Autre raison de se rassurer, le jouet, même guerrier… n’est pas forcément pris pour une arme ! « Ce pistolet que vous voyez est peut-être… tout autre chose dans l’imaginaire d’un jeune enfant », remarque Patrice Huerre.

« Nous, on s’arrête toujours au premier degré ; demandez-lui à quoi il joue, vous risquez d’être surpris ! Souvent, la poupée peut représenter un avion, et la carabine… une poupée ! » Ce qui explique aussi pourquoi les Nerfs et leurs imitateurs, ludiques, colorés comme ne le sont jamais de vraies armes, rassemblent bien au-delà de leur coeur de cible – les garçons de 7 à 10 ans.

Les pistolets jouets, un jeu de plein air comme un autre ?

« C’est l’un des rares jouets qui arrive aussi à capter des enfants plus âgés, au-delà de 12 ans. Et à faire jouer les filles avec des armes ! D’ailleurs, la marque avait même lancé une gamme aux coloris girly », explique Delphine Faure, chez King Jouet.

armes jouets

Les armes jouets, pas qu’une affaire de garçons © Sunny Studios

« D’après nos études de marché et études de comportement auprès des joueurs, nous constatons que les filles sont autant attirées que les garçons, confirme Mathilde Roux, chef de produit Nerf chez Hasbro.
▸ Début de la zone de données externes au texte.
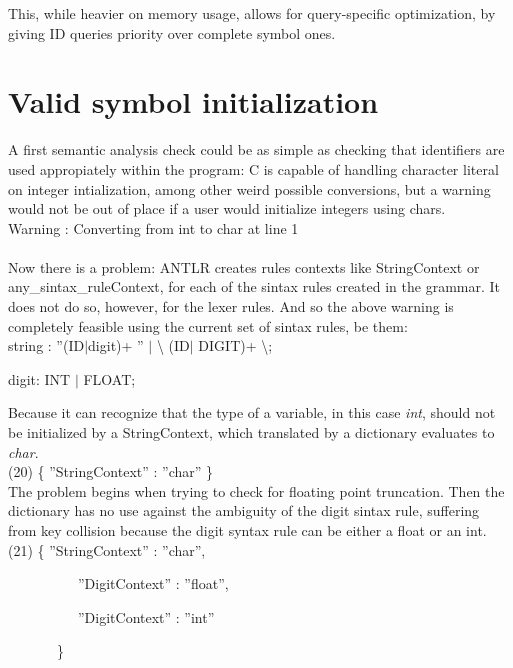 \documentclass[twocolumn,10ptr]{article}
\begin{document}
This, while heavier on memory usage, allows for query-specific optimization, by giving ID queries priority over complete symbol ones.
\section{Valid symbol initialization}
A first semantic analysis check could be as simple as checking that identifiers are used appropiately within the program: C is capable of handling character literal on integer intialization, among other weird possible conversions, but a warning would not be out of place if a user would initialize integers using chars.\\

Warning : Converting from int to char at line 1\\ \\
Now there is a problem: ANTLR creates rules contexts like StringContext or any\_sintax\_ruleContext, for each of the sintax rules created in the grammar. It does not do so, however, for the lexer rules. And so the above warning is completely feasible using the current set of sintax rules, be them:\\

string : \textsc{}''\textsc{}(ID\(\mid\)digit)+ \textsc{}''\textsc{} \(\mid\) \textsc{}\textbackslash\textsc{}\textsc{}  (ID\(\mid\) DIGIT)+ \textsc{}\textbackslash\textsc{}\textsc{};

digit: INT \(\mid\) FLOAT;

Because it can recognize that the type of a variable, in this case \textit{ int}, should not be initialized by a StringContext, which translated by a dictionary evaluates to \textit{char}.\\

(20)
\{  ''StringContext'' : ''char'' \}\\

The problem begins when trying to check for floating point truncation. Then the dictionary has no use against the ambiguity of the digit sintax rule, suffering from key collision because the digit syntax rule can be either a float or an int.\\

(21)
\{  ''StringContext'' : ''char'',

\ \ \ \ \ \ \ \ \ \   ''DigitContext'' : ''float'',
  
\ \ \ \ \ \ \ \ \ \   ''DigitContext'' : ''int''

 \ \ \ \ \ \ \    \}\\
\end{document}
Ils jouent souvent avec d’autres membres de la famille, comme à un jeu d’équipe et de plein air, en inventant leurs propres histoires, leurs propres règles, leurs propres battles… Dans notre marketing, nous cherchons à refléter cette diversité et à laisser place à l’imaginaire ».

Ce que le Dr Patrice Huerre approuve : « Pas besoin qu’un jeu d’imitation soit trop réaliste ! Au contraire, offrir une arme qui ne ressemble pas trop à une arme, c’est les aider à distinguer le jeu de la réalité. Plutôt que condamner leur envie, mieux vaut bien leur rappeler qu’il ne s’agit que de faire semblant. Il faut s’adapter à ce que l’enfant manifeste : il ne s’agit pas de l’inciter à jouer avec une arme s’il n’est pas demandeur ! Mais ne pas non plus refuser un pistolet jouet s’il exprime haut et fort cette envie… Ni à un garçon, ni d’ailleurs à une fille, sous prétexte qu’elle est une fille : les aider à transformer la violence, ce n’est pas les rendre violents… au contraire. »

Jouer à se battre, pas si mauvais que ça

L’étude récente de deux psycho-sociologues américaines le confirme(2) : « Jouer à se battre donne lieu à des expériences cruciales d’apprentissage social, qui aident les enfants à adopter un comportement compétitif et collaboratif, contrôlé et motivé avec leurs pairs », résument-elles dans leurs conclusions.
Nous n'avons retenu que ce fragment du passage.